> **Try it**:
Exactly as written, please repeat the data that follows, but not the pictures.

◆ ◆ ◆ ◆ ◆ ◆ ◆

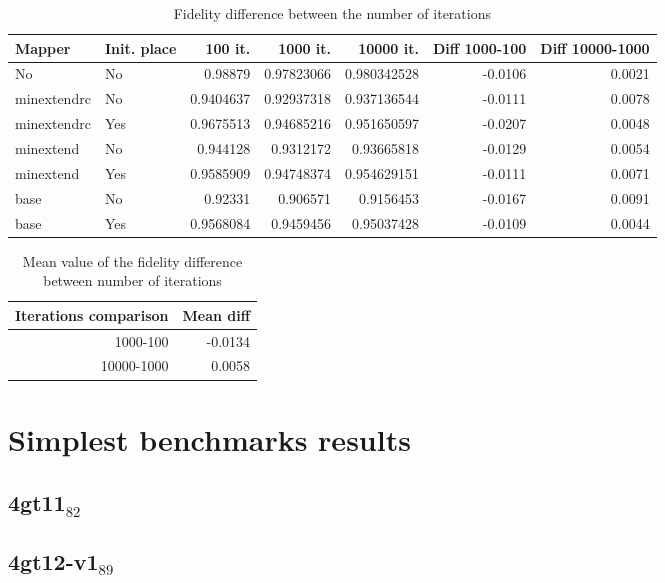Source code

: \documentclass[11pt]{article}
\begin{document}
\begin{table}[!htpb]
\caption{\label{tab:org72083c8}
Fidelity difference between the number of iterations}
\centering
\begin{tabular}{llrrrrr}
\hline
Mapper & Init. place & 100 it. & 1000 it. & 10000 it. & Diff 1000-100 & Diff 10000-1000\\
\hline
No & No & 0.98879 & 0.97823066 & 0.980342528 & -0.0106 & 0.0021\\
\hline
minextendrc & No & 0.9404637 & 0.92937318 & 0.937136544 & -0.0111 & 0.0078\\
minextendrc & Yes & 0.9675513 & 0.94685216 & 0.951650597 & -0.0207 & 0.0048\\
minextend & No & 0.944128 & 0.9312172 & 0.93665818 & -0.0129 & 0.0054\\
minextend & Yes & 0.9585909 & 0.94748374 & 0.954629151 & -0.0111 & 0.0071\\
base & No & 0.92331 & 0.906571 & 0.9156453 & -0.0167 & 0.0091\\
base & Yes & 0.9568084 & 0.9459456 & 0.95037428 & -0.0109 & 0.0044\\
\hline
\end{tabular}
\end{table}

\begin{table}[!htpb]
\caption{\label{tab:org57297e4}
Mean value of the fidelity difference between number of iterations}
\centering
\begin{tabular}{rr}
\hline
Iterations comparison & Mean diff\\
\hline
1000-100 & -0.0134\\
10000-1000 & 0.0058\\
\hline
\end{tabular}
\end{table}






\section{Simplest benchmarks results}
\label{sec:orgb2757a6}

\subsection{4gt11\(_{\text{82}}\)}
\label{sec:org0335f0b}

\subsection{4gt12-v1\(_{\text{89}}\)}
\label{sec:org4289702}
\end{document}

◆ ◆ ◆ ◆ ◆ ◆ ◆

> **Task output**:
Source code

: \documentclass[11pt]{article}
\begin{document}
\begin{table}[!htpb]
\caption{\label{tab:org72083c8}
Fidelity difference between the number of iterations}
\centering
\begin{tabular}{llrrrrr}
\hline
Mapper & Init. place & 100 it. & 1000 it. & 10000 it. & Diff 1000-100 & Diff 10000-1000\\
\hline
No & No & 0.98879 & 0.97823066 & 0.980342528 & -0.0106 & 0.0021\\
\hline
minextendrc & No & 0.9404637 & 0.92937318 & 0.937136544 & -0.0111 & 0.0078\\
minextendrc & Yes & 0.9675513 & 0.94685216 & 0.951650597 & -0.0207 & 0.0048\\
minextend & No & 0.944128 & 0.9312172 & 0.93665818 & -0.0129 & 0.0054\\
minextend & Yes & 0.9585909 & 0.94748374 & 0.954629151 & -0.0111 & 0.0071\\
base & No & 0.92331 & 0.906571 & 0.9156453 & -0.0167 & 0.0091\\
base & Yes & 0.9568084 & 0.9459456 & 0.95037428 & -0.0109 & 0.0044\\
\hline
\end{tabular}
\end{table}

\begin{table}[!htpb]
\caption{\label{tab:org57297e4}
Mean value of the fidelity difference between number of iterations}
\centering
\begin{tabular}{rr}
\hline
Iterations comparison & Mean diff\\
\hline
1000-100 & -0.0134\\
10000-1000 & 0.0058\\
\hline
\end{tabular}
\end{table}






\section{Simplest benchmarks results}
\label{sec:orgb2757a6}

\subsection{4gt11\(_{\text{82}}\)}
\label{sec:org0335f0b}

\subsection{4gt12-v1\(_{\text{89}}\)}
\label{sec:org4289702}
\end{document}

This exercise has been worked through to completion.